Ports P1 and P2 always have interrupt capability. Each interrupt for the P1 and P2 I/O lines can be individually enabled and configured to provide an interrupt on a rising or falling edge of an input signal. All P1 I/O lines source a single interrupt vector (P1IV), and all P2 I/O lines source a different single interrupt vector (P2IV). Additional ports with interrupt capability may be available (see the device-specific data sheet for details) and contain their own respective interrupt vectors.

Individual ports can be accessed as byte-wide ports or can be combined into word-wide ports and accessed by word formats. Port pairs P1 and P2, P3 and P4, P5 and P6, P7 and P8, and so on, are associated with the names PA, PB, PC, PD, and so on, respectively. All port registers are handled in this manner with this naming convention except for the interrupt vector registers, P1IV and P2IV; that is, PAIV does not exist.

When writing to port PA with word operations, all 16 bits are written to the port. When writing to the lower byte of port PA using byte operations, the upper byte remains unchanged. Similarly, writing to the upper byte of port PA using byte instructions leaves the lower byte unchanged. When writing to a port that contains less than the maximum number of bits possible, the unused bits are don't care. Ports PB, PC, PD, PE, and PF behave similarly.
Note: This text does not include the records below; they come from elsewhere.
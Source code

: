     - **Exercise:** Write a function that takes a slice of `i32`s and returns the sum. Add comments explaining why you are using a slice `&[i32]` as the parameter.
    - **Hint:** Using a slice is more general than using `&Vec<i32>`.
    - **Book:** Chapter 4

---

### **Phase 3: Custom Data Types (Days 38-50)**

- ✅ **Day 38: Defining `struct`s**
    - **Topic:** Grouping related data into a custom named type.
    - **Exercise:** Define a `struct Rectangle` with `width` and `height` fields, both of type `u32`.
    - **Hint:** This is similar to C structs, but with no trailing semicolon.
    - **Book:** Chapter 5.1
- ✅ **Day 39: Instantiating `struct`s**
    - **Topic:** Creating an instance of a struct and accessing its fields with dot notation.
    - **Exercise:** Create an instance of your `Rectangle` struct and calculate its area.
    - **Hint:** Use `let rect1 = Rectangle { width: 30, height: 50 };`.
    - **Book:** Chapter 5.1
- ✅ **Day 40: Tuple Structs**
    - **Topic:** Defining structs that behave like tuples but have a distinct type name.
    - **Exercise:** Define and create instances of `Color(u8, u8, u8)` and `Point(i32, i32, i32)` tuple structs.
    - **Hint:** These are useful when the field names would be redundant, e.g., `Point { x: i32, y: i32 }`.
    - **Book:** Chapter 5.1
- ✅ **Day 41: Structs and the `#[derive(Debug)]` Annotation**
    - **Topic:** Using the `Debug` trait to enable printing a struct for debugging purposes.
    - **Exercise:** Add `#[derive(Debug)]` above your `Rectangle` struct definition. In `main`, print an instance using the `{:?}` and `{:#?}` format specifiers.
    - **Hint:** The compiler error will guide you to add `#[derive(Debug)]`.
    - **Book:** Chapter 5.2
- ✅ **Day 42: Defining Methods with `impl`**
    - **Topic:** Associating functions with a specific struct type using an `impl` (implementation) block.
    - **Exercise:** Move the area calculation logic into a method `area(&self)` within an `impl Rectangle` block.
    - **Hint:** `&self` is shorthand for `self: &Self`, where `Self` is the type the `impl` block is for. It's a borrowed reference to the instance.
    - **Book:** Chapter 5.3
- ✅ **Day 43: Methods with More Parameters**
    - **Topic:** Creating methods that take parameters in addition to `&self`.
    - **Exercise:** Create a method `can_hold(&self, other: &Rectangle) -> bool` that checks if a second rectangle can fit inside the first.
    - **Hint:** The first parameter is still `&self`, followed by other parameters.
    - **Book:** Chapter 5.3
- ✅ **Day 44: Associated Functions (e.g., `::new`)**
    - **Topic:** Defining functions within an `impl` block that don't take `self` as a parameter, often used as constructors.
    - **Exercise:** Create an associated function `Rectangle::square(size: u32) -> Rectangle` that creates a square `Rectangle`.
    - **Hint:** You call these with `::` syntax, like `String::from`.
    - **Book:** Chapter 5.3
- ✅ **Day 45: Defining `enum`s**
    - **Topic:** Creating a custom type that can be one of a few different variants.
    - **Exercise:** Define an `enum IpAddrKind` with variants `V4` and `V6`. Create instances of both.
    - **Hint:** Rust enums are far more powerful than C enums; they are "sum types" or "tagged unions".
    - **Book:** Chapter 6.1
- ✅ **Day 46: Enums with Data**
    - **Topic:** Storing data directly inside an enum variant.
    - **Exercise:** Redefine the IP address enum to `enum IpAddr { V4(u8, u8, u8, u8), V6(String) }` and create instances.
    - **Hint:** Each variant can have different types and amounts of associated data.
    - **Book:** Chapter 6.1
Reading port PA using word operations causes all 16 bits to be transferred to the destination. Reading the lower or upper byte of port PA (P1 or P2) and storing to memory using byte operations causes only the lower or upper byte to be transferred to the destination, respectively. Reading of port PA and storing to a general-purpose register using byte operations writes the byte that is transferred to the least significant byte of the register. The upper significant byte of the destination register is cleared automatically. Ports PB, PC, PD, PE, and PF behave similarly. When reading from ports that contain fewer than the maximum bits possible, unused bits are read as zeros (similarly for port PJ).